Časopis ARS 39 (2006) 1

Daniel GRÚŇ

Zmysel negácie. Nefiguratívny výtvarný prejav a avantgardné princípy v teórii Oskára Čepana
[Meaning of Negation. Nonfigurative Art and Avant-Garde Principles in Oskár Čepan’s Art Theory]

(Resumé)

During the 1960s, literary theorist and historian Oskár Čepan (1925 – 1992) developed theoretical devices for the interpretation of abstract art, analysing works by the Bratislava artistic group Konfrontácie. At the same time, he examined Russian Constructivism and Suprematism (the abstract creations and writings of Kazimir Malevitch and Vladimir Tatlin) and works by Russian emigrants Vasily Kandinsky and Sergei Charchoun. His concern with the primary language and signs of visual abstraction attracted him to becoming a critic of contemporary Slovak abstract artists. The subject of my study deals with the style, methodological foundations and motivations of Oskár Čepan’s interpretations of abstract works of art. The marginal position of his essays within the Slovak art criticism of the decade does not mean that they are historically unimportant or lower quality. One must consider them within the officially-favored notion of art and cultural policy in communist Czechoslovakia, which did not support the theory and practice of abstract art. Furthermore, monographical studies on works of Rudolf Fila, Marián Čunderlík and Vladimir Tatlin were prohibited from being published at the beginning of the 1970s.

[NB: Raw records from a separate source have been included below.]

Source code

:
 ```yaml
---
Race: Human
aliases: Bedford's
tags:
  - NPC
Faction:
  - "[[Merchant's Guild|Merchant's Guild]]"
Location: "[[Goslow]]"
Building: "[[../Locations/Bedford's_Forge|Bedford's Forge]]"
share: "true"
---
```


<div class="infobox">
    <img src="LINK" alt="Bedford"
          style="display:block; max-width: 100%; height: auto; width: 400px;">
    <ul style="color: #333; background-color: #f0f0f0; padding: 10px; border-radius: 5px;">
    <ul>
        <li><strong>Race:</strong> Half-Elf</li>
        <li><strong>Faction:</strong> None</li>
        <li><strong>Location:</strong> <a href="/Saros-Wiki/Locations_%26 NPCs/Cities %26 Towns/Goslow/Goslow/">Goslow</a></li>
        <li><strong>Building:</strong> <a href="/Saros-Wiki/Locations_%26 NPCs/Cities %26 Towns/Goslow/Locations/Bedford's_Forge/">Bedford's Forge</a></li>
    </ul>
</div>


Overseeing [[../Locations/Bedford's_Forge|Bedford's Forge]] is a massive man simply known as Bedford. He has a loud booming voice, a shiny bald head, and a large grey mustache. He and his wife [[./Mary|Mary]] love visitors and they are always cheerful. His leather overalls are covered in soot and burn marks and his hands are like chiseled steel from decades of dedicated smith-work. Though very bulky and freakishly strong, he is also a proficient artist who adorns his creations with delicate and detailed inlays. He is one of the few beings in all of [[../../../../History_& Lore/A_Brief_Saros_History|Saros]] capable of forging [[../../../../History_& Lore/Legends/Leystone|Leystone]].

One of the study’s initial proposals is an examina¬tion of the relation of avant-garde principles to the formalist method, focusing on composition, structure, material qualities and the function of the artwork. My aim is to clarify the continuity of interpretative vehicles developed by the Prague Lingvistic Group, particularly in studies of Jan Mukařovský and Roman Jacobson. These vehicles were implemented by Oskár Čepan in combination with the terms of late Freudian psychoanalysis and the notion of montage, which came from Russian avant-garde film maker and theorist Sergei Eisenstein. In order to comprehend the way Oskár Čepan composes the language of abstract art and its theoretical foundations, I analyse central terms of his theory and their employment. I focus on his notion of the nonfigurative picture as a system of sign representation, the device of which is the semantic quality of painterly gesture. This gesture, according to Čepan, carries not only the expression and meaning of the picture, but also reflects independence of the creative artist’s subject and keeps the outer world under control. Oskár Čepan elaborated on the theory of painterly gesture in his essay on works of Rudolf Fila entitled “Painter between Eros and Thanatos”, which is regarded as the most profound monographical analysis of the period. The central argument for analysing abstract artwork is his claim that the language of abstraction is universal, having human dimensions and human perspective. This demand for universality was elaborated under the term “anthropological constant” in his interpretations of works by Slovak abstract artists.

My analysis of Oskár Čepan’s most important studies is provided in comparison to art criticism of the decade and research of other scholars in the field of Russian avant-gardes in Czechoslovakia. In particular, I concentrate on analogies between his theory of modern literature, published in book “Literary Bagatelles”, and steps of his interpretation regarding abstract art. For Oskár Čepan, the motif of negation represents the decline of traditional aesthetic systems and the proposition of new ones and seems to be crucial for his theory. Negation is also related to the construction of artwork as well the term montage as a guarantee of avant-garde principals in the sphere of literature and visual arts. In conclusion, it is important to ask why is it important to the history of Slovak art to write this kind of interdisciplinary study. On one hand, Čepan in his writings developed something like a realm of freedom; on the other hand, although rather marginal and fragmentary, his theory represents an interesting contribution to the comparative study of visual images and words for the period of late modernism in East-Central Europe.